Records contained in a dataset
....

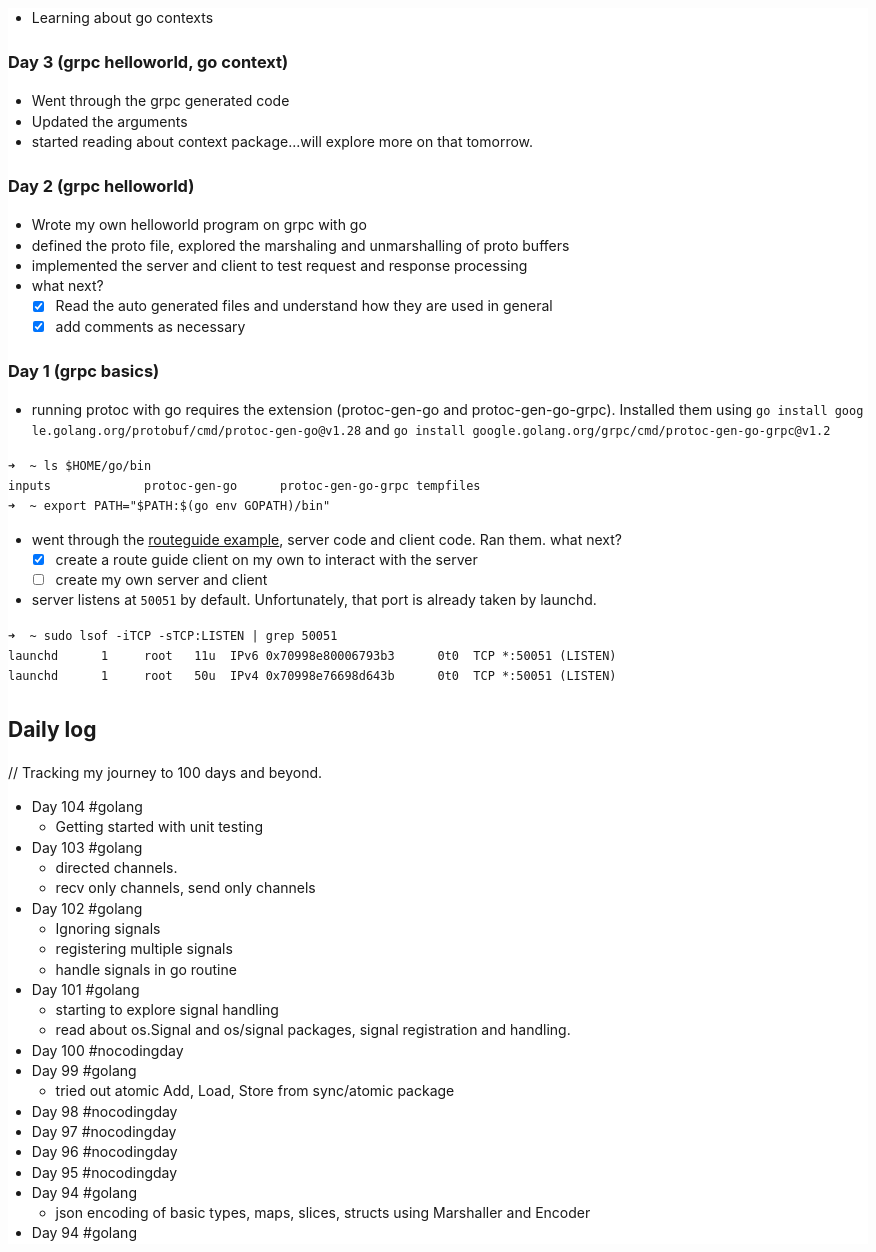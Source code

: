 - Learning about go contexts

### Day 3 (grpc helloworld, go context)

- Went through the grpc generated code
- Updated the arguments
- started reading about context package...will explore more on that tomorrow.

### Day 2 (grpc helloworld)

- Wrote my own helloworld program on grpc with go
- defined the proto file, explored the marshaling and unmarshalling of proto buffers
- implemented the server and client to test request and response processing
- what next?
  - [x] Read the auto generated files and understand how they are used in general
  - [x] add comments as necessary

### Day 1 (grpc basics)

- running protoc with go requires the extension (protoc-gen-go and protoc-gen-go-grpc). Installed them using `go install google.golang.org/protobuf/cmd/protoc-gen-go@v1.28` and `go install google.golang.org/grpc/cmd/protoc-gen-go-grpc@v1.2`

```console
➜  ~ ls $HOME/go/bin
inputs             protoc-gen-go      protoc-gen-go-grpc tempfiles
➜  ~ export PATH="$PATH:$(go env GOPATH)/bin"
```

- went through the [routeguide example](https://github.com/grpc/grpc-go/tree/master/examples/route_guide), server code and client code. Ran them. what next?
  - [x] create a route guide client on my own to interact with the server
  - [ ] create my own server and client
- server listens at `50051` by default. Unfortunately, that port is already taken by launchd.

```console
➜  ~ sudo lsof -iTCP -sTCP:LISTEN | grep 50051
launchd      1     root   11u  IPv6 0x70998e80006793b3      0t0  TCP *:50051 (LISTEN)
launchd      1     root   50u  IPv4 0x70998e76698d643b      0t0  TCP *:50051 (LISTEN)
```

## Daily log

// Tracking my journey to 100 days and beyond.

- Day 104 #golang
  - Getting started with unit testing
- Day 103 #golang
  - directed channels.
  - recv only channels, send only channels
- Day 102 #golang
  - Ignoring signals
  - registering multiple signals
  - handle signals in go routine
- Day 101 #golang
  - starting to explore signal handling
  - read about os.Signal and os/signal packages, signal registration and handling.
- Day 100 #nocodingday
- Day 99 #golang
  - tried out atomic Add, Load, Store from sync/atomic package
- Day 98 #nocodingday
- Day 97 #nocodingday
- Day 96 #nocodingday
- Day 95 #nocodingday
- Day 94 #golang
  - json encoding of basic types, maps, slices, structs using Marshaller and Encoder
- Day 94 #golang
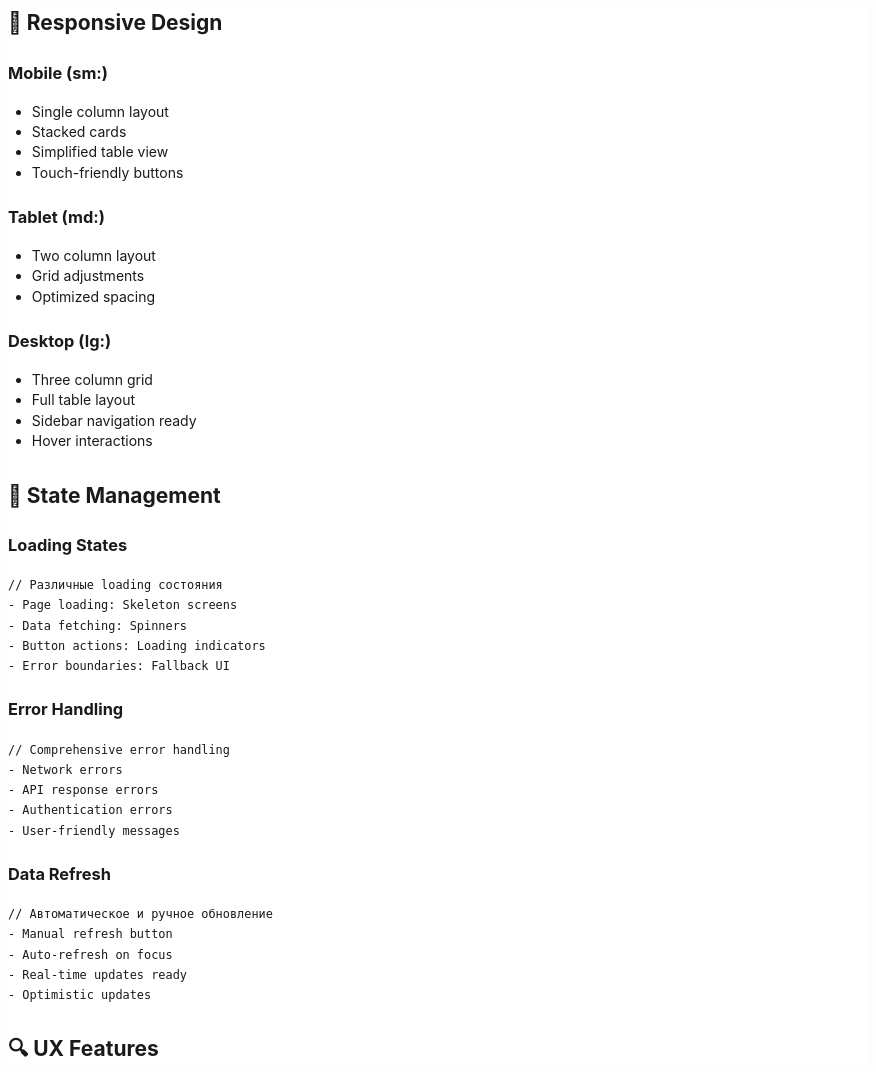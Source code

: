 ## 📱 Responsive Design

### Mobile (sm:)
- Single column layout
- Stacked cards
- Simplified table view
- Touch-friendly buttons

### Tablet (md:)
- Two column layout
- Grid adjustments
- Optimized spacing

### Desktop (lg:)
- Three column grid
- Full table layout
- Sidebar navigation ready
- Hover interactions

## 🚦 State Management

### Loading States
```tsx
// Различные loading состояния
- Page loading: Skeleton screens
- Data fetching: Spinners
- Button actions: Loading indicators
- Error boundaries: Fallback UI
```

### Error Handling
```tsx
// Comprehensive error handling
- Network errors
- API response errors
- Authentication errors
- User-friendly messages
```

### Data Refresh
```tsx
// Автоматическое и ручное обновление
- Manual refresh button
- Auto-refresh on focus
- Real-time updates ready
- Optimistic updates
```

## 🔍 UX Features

....

**Task directions**
Among the entries above, which lines include "layout"? List them all.

**Finished task**
- Single column layout
- Two column layout
- Full table layout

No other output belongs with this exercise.